→ **DATA SHOWN**
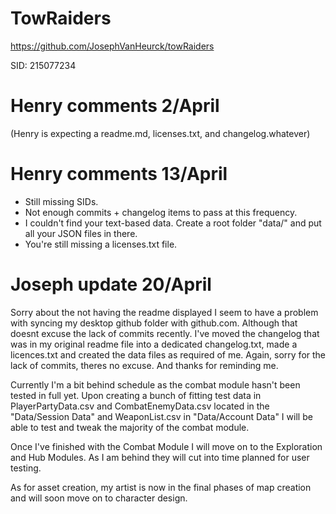 # TowRaiders
https://github.com/JosephVanHeurck/towRaiders

SID: 215077234

# Henry comments 2/April

(Henry is expecting a readme.md, licenses.txt, and changelog.whatever)

# Henry comments 13/April
- Still missing SIDs.
- Not enough commits + changelog items to pass at this frequency.
- I couldn't find your text-based data. Create a root folder "data/" and put all your JSON files in there.
- You're still missing a licenses.txt file.

# Joseph update 20/April
Sorry about the not having the readme displayed I seem to have a problem with
syncing my desktop github folder with github.com. Although that doesnt excuse
the lack of commits recently.
I've moved the changelog that was in my original readme file into a dedicated
changelog.txt, made a licences.txt and created the data files as required of me.
Again, sorry for the lack of commits, theres no excuse. And thanks for reminding me.

Currently I'm a bit behind schedule as the combat module hasn't been tested in full yet. Upon creating a bunch of fitting test data in PlayerPartyData.csv and CombatEnemyData.csv located in the "Data/Session Data" and WeaponList.csv in "Data/Account Data" I will be able to test and tweak the majority of the combat module.

Once I've finished with the Combat Module I will move on to the Exploration and Hub Modules. As I am behind they will cut into time planned for user testing.

As for asset creation, my artist is now in the final phases of map creation and will soon move on to character design.
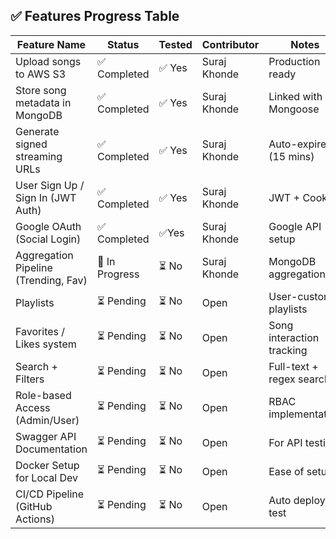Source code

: ## ✅ Features Progress Table

| Feature Name                         | Status        | Tested | Contributor   | Notes |
|--------------------------------------|---------------|--------|---------------|-------|
| Upload songs to AWS S3               | ✅ Completed  | ✅ Yes | Suraj Khonde | Production ready |
| Store song metadata in MongoDB       | ✅ Completed  | ✅ Yes | Suraj Khonde | Linked with Mongoose |
| Generate signed streaming URLs       | ✅ Completed  | ✅ Yes | Suraj Khonde | Auto-expire (15 mins) |
| User Sign Up / Sign In (JWT Auth)    | ✅ Completed  | ✅ Yes | Suraj Khonde | JWT + Cookies |
| Google OAuth (Social Login)          | ✅ Completed  | ✅Yes  | Suraj Khonde |  Google API setup |
| Aggregation Pipeline (Trending, Fav) | 🔄 In Progress | ⏳ No | Suraj Khonde | MongoDB aggregation |
| Playlists                            | ⏳ Pending    | ⏳ No | Open          | User-custom playlists |
| Favorites / Likes system             | ⏳ Pending    | ⏳ No | Open          | Song interaction tracking |
| Search + Filters                     | ⏳ Pending    | ⏳ No | Open          | Full-text + regex search |
| Role-based Access (Admin/User)       | ⏳ Pending    | ⏳ No | Open          | RBAC implementation |
| Swagger API Documentation            | ⏳ Pending    | ⏳ No | Open          | For API testing |
| Docker Setup for Local Dev           | ⏳ Pending    | ⏳ No | Open          | Ease of setup |
| CI/CD Pipeline (GitHub Actions)      | ⏳ Pending    | ⏳ No | Open          | Auto deploy + test |
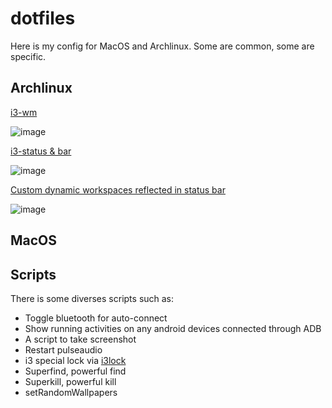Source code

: # dotfiles

Here is my config for MacOS and Archlinux. Some are common, some are specific.

## Archlinux

[i3-wm](https://i3wm.org/)

![image](https://github.com/user-attachments/assets/9ad1dd5b-405b-4fdf-944f-b68078d6d566)

[i3-status & bar](https://i3wm.org/docs/i3status.html)

![image](https://github.com/user-attachments/assets/574e7dcd-9589-4482-a791-d4e5f3b30007)


[Custom dynamic workspaces reflected in status bar](https://github.com/alexandre-thauvin/i3-workspace-names-daemon)

![image](https://github.com/user-attachments/assets/a375cda4-cb2b-4f89-b30e-c0d614d7860c)



## MacOS


## Scripts

There is some diverses scripts such as:
- Toggle bluetooth for auto-connect
- Show running activities on any android devices connected through ADB
- A script to take screenshot
- Restart pulseaudio
- i3 special lock via [i3lock](https://i3wm.org/i3lock/)
- Superfind, powerful find
- Superkill, powerful kill
- setRandomWallpapers


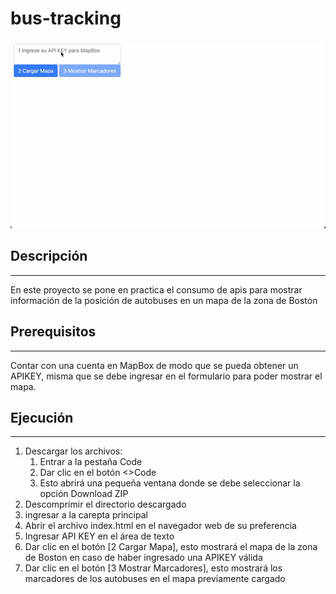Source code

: # bus-tracking
<img src="map-bus-tracking.gif">

## Descripción
<hr />
En este proyecto se pone en practica el consumo de apis para mostrar información de la posición de autobuses en un mapa 
de la zona de Boston

## Prerequisitos
<hr />
Contar con una cuenta en MapBox de modo que se pueda obtener un APIKEY, misma que se debe ingresar en el formulario
para poder mostrar el mapa.

## Ejecución
<hr />
<ol>
<li>Descargar los archivos:
    <ol>
    <li>Entrar a la pestaña Code</li>
    <li>Dar clic en el botón <>Code</li>
    <li>Esto abrirá una pequeña ventana donde se debe seleccionar la opción Download ZIP</li>
    </ol>
</li>
<li>Descomprimir el directorio descargado</li>
<li>ingresar a la carepta principal</li>
<li>Abrir el archivo index.html en el navegador web de su preferencia</li>
<li>Ingresar API KEY en el área de texto</li>
<li>Dar clic en el botón [2 Cargar Mapa], esto mostrará el mapa de la zona de Boston en caso de haber ingresado una APIKEY válida</li>
<li>Dar clic en el botón [3 Mostrar Marcadores], esto mostrará los marcadores de los autobuses en el mapa previamente cargado</li>
</ol>
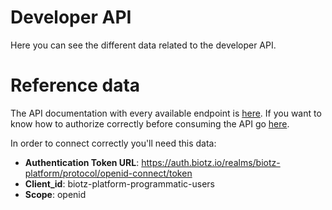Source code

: 
# Developer API 

Here you can see the different data related to the developer API.

# Reference data
The API documentation with every available endpoint is <a href="https://api.biotz.io/docs/ui/index.html#/" target="_self">here</a>. If you want to know how to authorize correctly before consuming the API go <a href="http://localhost:3000/academy/docs/How-to%20guides/How%20to%20create%20developer%20API%20credentials/" target="_self">here</a>.

In order to connect correctly you'll need this data:

- **Authentication Token URL**: https://auth.biotz.io/realms/biotz-platform/protocol/openid-connect/token
- **Client_id**: biotz-platform-programmatic-users
- **Scope**: openid
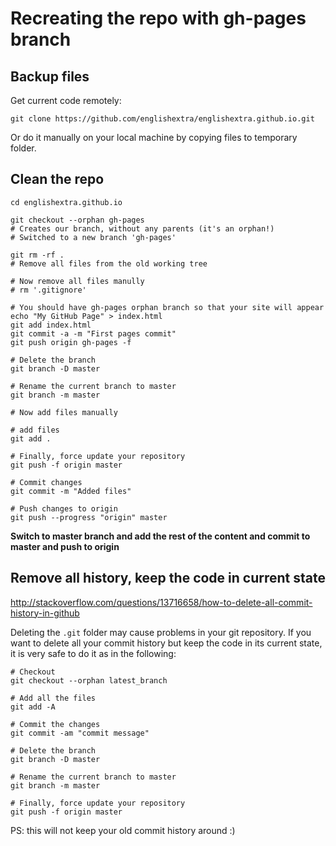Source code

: # Recreating the repo with gh-pages branch

## Backup files

Get current code remotely:

    git clone https://github.com/englishextra/englishextra.github.io.git

Or do it manually on your local machine by copying files to temporary folder.

## Clean the repo

    cd englishextra.github.io

    git checkout --orphan gh-pages
    # Creates our branch, without any parents (it's an orphan!)
    # Switched to a new branch 'gh-pages'

    git rm -rf .
    # Remove all files from the old working tree

    # Now remove all files manully
    # rm '.gitignore'

    # You should have gh-pages orphan branch so that your site will appear
    echo "My GitHub Page" > index.html
    git add index.html
    git commit -a -m "First pages commit"
    git push origin gh-pages -f

    # Delete the branch
    git branch -D master

    # Rename the current branch to master
    git branch -m master

    # Now add files manually

    # add files
    git add .

    # Finally, force update your repository
    git push -f origin master

    # Commit changes
    git commit -m "Added files"

    # Push changes to origin
    git push --progress "origin" master

**Switch to master branch and add the rest of the content and commit to master and push to origin**

## Remove all history, keep the code in current state

<http://stackoverflow.com/questions/13716658/how-to-delete-all-commit-history-in-github>

Deleting the `.git` folder may cause problems in your git repository. If you want to delete all your commit history but keep the code in its current state, it is very safe to do it as in the following:

    # Checkout
    git checkout --orphan latest_branch

    # Add all the files
    git add -A

    # Commit the changes
    git commit -am "commit message"

    # Delete the branch
    git branch -D master

    # Rename the current branch to master
    git branch -m master

    # Finally, force update your repository
    git push -f origin master

PS: this will not keep your old commit history around :)

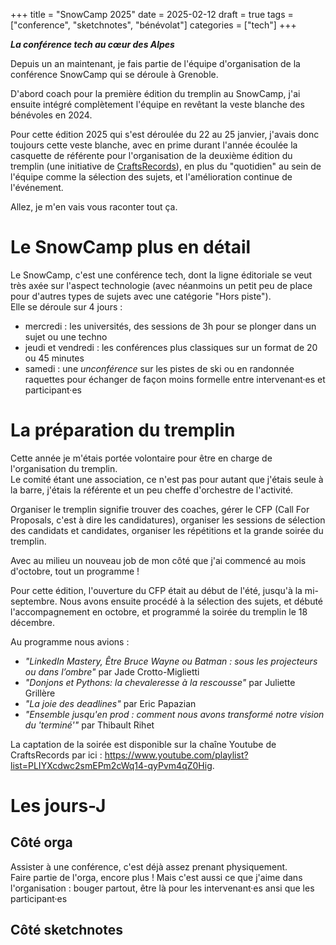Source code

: +++
title = "SnowCamp 2025"
date = 2025-02-12
draft = true
tags = ["conference", "sketchnotes", "bénévolat"]
categories = ["tech"]
+++

**_La conférence tech au cœur des Alpes_**

Depuis un an maintenant, je fais partie de l'équipe d'organisation de la conférence SnowCamp qui se déroule à Grenoble.  

D'abord coach pour la première édition du tremplin au SnowCamp, j'ai ensuite intégré complètement l'équipe en revêtant la veste blanche des bénévoles en 2024.  

Pour cette édition 2025 qui s'est déroulée du 22 au 25 janvier, j'avais donc toujours cette veste blanche, avec en prime durant l'année écoulée la casquette de référente pour l'organisation de la deuxième édition du tremplin (une initiative de [CraftsRecords](https://craftsrecords.org/)), en plus du "quotidien" au sein de l'équipe comme la sélection des sujets, et l'amélioration continue de l'événement.  

Allez, je m'en vais vous raconter tout ça.

# Le SnowCamp plus en détail

Le SnowCamp, c'est une conférence tech, dont la ligne éditoriale se veut très axée sur l'aspect technologie (avec néanmoins un petit peu de place pour d'autres types de sujets avec une catégorie "Hors piste").  
Elle se déroule sur 4 jours :  
- mercredi : les universités, des sessions de 3h pour se plonger dans un sujet ou une techno  
- jeudi et vendredi : les conférences plus classiques sur un format de 20 ou 45 minutes  
- samedi : une _unconférence_ sur les pistes de ski ou en randonnée raquettes pour échanger de façon moins formelle entre intervenant·es et participant·es

# La préparation du tremplin

Cette année je m'étais portée volontaire pour être en charge de l'organisation du tremplin.  
Le comité étant une association, ce n'est pas pour autant que j'étais seule à la barre, j'étais la référente et un peu cheffe d'orchestre de l'activité.  

Organiser le tremplin signifie trouver des coaches, gérer le CFP (Call For Proposals, c'est à dire les candidatures), organiser les sessions de sélection des candidats et candidates, organiser les répétitions et la grande soirée du tremplin.  

Avec au milieu un nouveau job de mon côté que j'ai commencé au mois d'octobre, tout un programme !  

Pour cette édition, l'ouverture du CFP était au début de l'été, jusqu'à la mi-septembre. Nous avons ensuite procédé à la sélection des sujets, et débuté l'accompagnement en octobre, et programmé la soirée du tremplin le 18 décembre.

Au programme nous avions :  
- *"LinkedIn Mastery, Être Bruce Wayne ou Batman : sous les projecteurs ou dans l’ombre"* par Jade Crotto-Miglietti  
- *"Donjons et Pythons: la chevaleresse à la rescousse"* par Juliette Grillère  
- *"La joie des deadlines"* par Eric Papazian  
- *"Ensemble jusqu'en prod : comment nous avons transformé notre vision du 'terminé'"* par Thibault Rihet

La captation de la soirée est disponible sur la chaîne Youtube de CraftsRecords par ici : https://www.youtube.com/playlist?list=PLIYXcdwc2smEPm2cWq14-qyPvm4qZ0Hig.  

# Les jours-J

## Côté orga

Assister à une conférence, c'est déjà assez prenant physiquement.  
Faire partie de l'orga, encore plus ! Mais c'est aussi ce que j'aime dans l'organisation : bouger partout, être là pour les intervenant·es ansi que les participant·es

## Côté sketchnotes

→ **WHAT YOU NEED TO DO**
The answer is to be the lines of the listing from the first through the one with "Production ready |", reproduced exactly, without any pictures.

→ **PROBLEM SOLUTION**
 # TowRaiders
https://github.com/JosephVanHeurck/towRaiders

SID: 215077234

# Henry comments 2/April

(Henry is expecting a readme.md, licenses.txt, and changelog.whatever)

# Henry comments 13/April
- Still missing SIDs.
- Not enough commits + changelog items to pass at this frequency.
- I couldn't find your text-based data. Create a root folder "data/" and put all your JSON files in there.
- You're still missing a licenses.txt file.

# Joseph update 20/April
Sorry about the not having the readme displayed I seem to have a problem with
syncing my desktop github folder with github.com. Although that doesnt excuse
the lack of commits recently.
I've moved the changelog that was in my original readme file into a dedicated
changelog.txt, made a licences.txt and created the data files as required of me.
Again, sorry for the lack of commits, theres no excuse. And thanks for reminding me.

Currently I'm a bit behind schedule as the combat module hasn't been tested in full yet. Upon creating a bunch of fitting test data in PlayerPartyData.csv and CombatEnemyData.csv located in the "Data/Session Data" and WeaponList.csv in "Data/Account Data" I will be able to test and tweak the majority of the combat module.

Once I've finished with the Combat Module I will move on to the Exploration and Hub Modules. As I am behind they will cut into time planned for user testing.

As for asset creation, my artist is now in the final phases of map creation and will soon move on to character design.
Source code

: ## ✅ Features Progress Table

| Feature Name                         | Status        | Tested | Contributor   | Notes |
|--------------------------------------|---------------|--------|---------------|-------|
| Upload songs to AWS S3               | ✅ Completed  | ✅ Yes | Suraj Khonde | Production ready |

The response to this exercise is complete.